How bad were these decisions? Sepp Blatter is already suggesting Qatar isn't up to the task by itself. A Persian Gulf nations co-hosting might work wonderfully – but that's not what was voted on.
Qatar will have the longest lead-time in the history of the tournament, and Blatter is making excuses for them after a week.

There's nothing to debate here anymore. The only questions now are what to do about it. If anything.

(One suggestion is to do absolutely nothing, until David Beckham is ready to run the FA. For the sake of the orphans. I'm not kidding, unless Henry Winter is.)

Here's another little aspect of the whole process to be concerned about – there's a reason that Blatter referred to it as "developing markets" rather than gaining more fans. We're heading for a post-fan society.

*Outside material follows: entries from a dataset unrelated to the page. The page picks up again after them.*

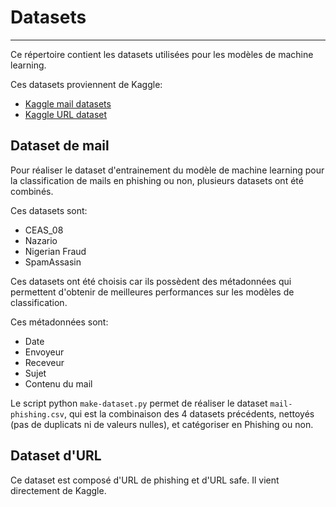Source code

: # Datasets
---

Ce répertoire contient les datasets utilisées pour les modèles de machine learning.  
  
Ces datasets proviennent de Kaggle:
- [Kaggle mail datasets](https://www.kaggle.com/datasets/naserabdullahalam/phishing-email-dataset)
- [Kaggle URL dataset](https://www.kaggle.com/datasets/taruntiwarihp/phishing-site-urls)
  
## Dataset de mail

Pour réaliser le dataset d'entrainement du modèle de machine learning pour la
classification de mails en phishing ou non, plusieurs datasets ont été combinés.
  
Ces datasets sont:
- CEAS_08  
- Nazario  
- Nigerian Fraud  
- SpamAssasin  
  
Ces datasets ont été choisis car ils possèdent des métadonnées qui permettent 
d'obtenir de meilleures performances sur les modèles de classification.  
  
Ces métadonnées sont:
- Date  
- Envoyeur  
- Receveur  
- Sujet  
- Contenu du mail  
  
Le script python `make-dataset.py` permet de réaliser le dataset `mail-phishing.csv`,
qui est la combinaison des 4 datasets précédents, nettoyés (pas de duplicats ni de
valeurs nulles), et catégoriser en Phishing ou non.

## Dataset d'URL

Ce dataset est composé d'URL de phishing et d'URL safe. Il vient directement de
Kaggle.
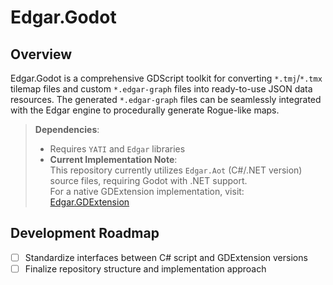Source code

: # Edgar.Godot

## Overview
Edgar.Godot is a comprehensive GDScript toolkit for converting `*.tmj`/`*.tmx` tilemap files and custom `*.edgar-graph` files into ready-to-use JSON data resources. The generated `*.edgar-graph` files can be seamlessly integrated with the Edgar engine to procedurally generate Rogue-like maps.

> **Dependencies**:  
> - Requires `YATI` and `Edgar` libraries  
> - **Current Implementation Note**:  
>   This repository currently utilizes `Edgar.Aot` (C#/.NET version) source files, requiring Godot with .NET support.  
>   For a native GDExtension implementation, visit: [Edgar.GDExtension](https://github.com/RickyYCheng/Edgar.GDExtension)

## Development Roadmap
- [ ] Standardize interfaces between C# script and GDExtension versions  
- [ ] Finalize repository structure and implementation approach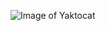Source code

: ![Image of Yaktocat](https://media.istockphoto.com/vectors/asian-girl-cartoon-vector-id500457591?k=20&m=500457591&s=612x612&w=0&h=2kDY2SZNENk9HjpiY_XONl9VHXeRGK_qe3EWHijtiJY=)
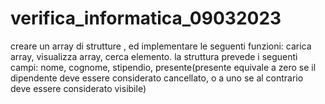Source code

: # verifica_informatica_09032023

creare un array di strutture , ed implementare le seguenti funzioni: carica array, visualizza array, cerca elemento.
la struttura prevede i seguenti campi: nome, cognome, stipendio, presente(presente equivale a zero se il dipendente deve essere considerato cancellato, o a uno se al
contrario deve essere considerato visibile)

Let's look at the last two words of this paragraph for a second:

Anson was venting, of course, and rightly so. And maybe I'm seizing too much on what, on further reflection, is a failed metaphor (if there are no fans, what's the point of heating the stadiums?) (Oh, right, players – yeah, those guys. I hope in August 2022, after two months of desert summer soccer, that on their way back to their clubs the players stop by Zinedine Zidane's stately manor and take turns head-butting him).

We've already had some fun with Qatar's population being one-third the World Cup attendance – it's actually far worse than that. Unless you think Qatar's guest workers will get tickets.

South Africa showed you don't need atmosphere for a World Cup game. Qatar will prove you don't need fans. And for those of us who still hold hope for Brazil in four years – maybe outside the stadiums you'll find some atmosphere, but the game itself is strictly for television consumption.

But this is a danger that long predates last week's voting. Roy Keane put a name to the danger – the prawn sandwich brigade. Manchester United fans have taken a lot of abuse for that term, but the problem is that they're the opposite of fans. They're passive observers watching a reality show.

That's who the World Cup has become – an obscenely rich man's version of "Keeping Up With The Kardashians." The players don't matter, the fans are actual hindrances. And it goes way beyond FIFA at this point. Any change will have to address how deeply all levels of the game have been corrupted.

Excuse me if I think David Beckham isn't up to the task.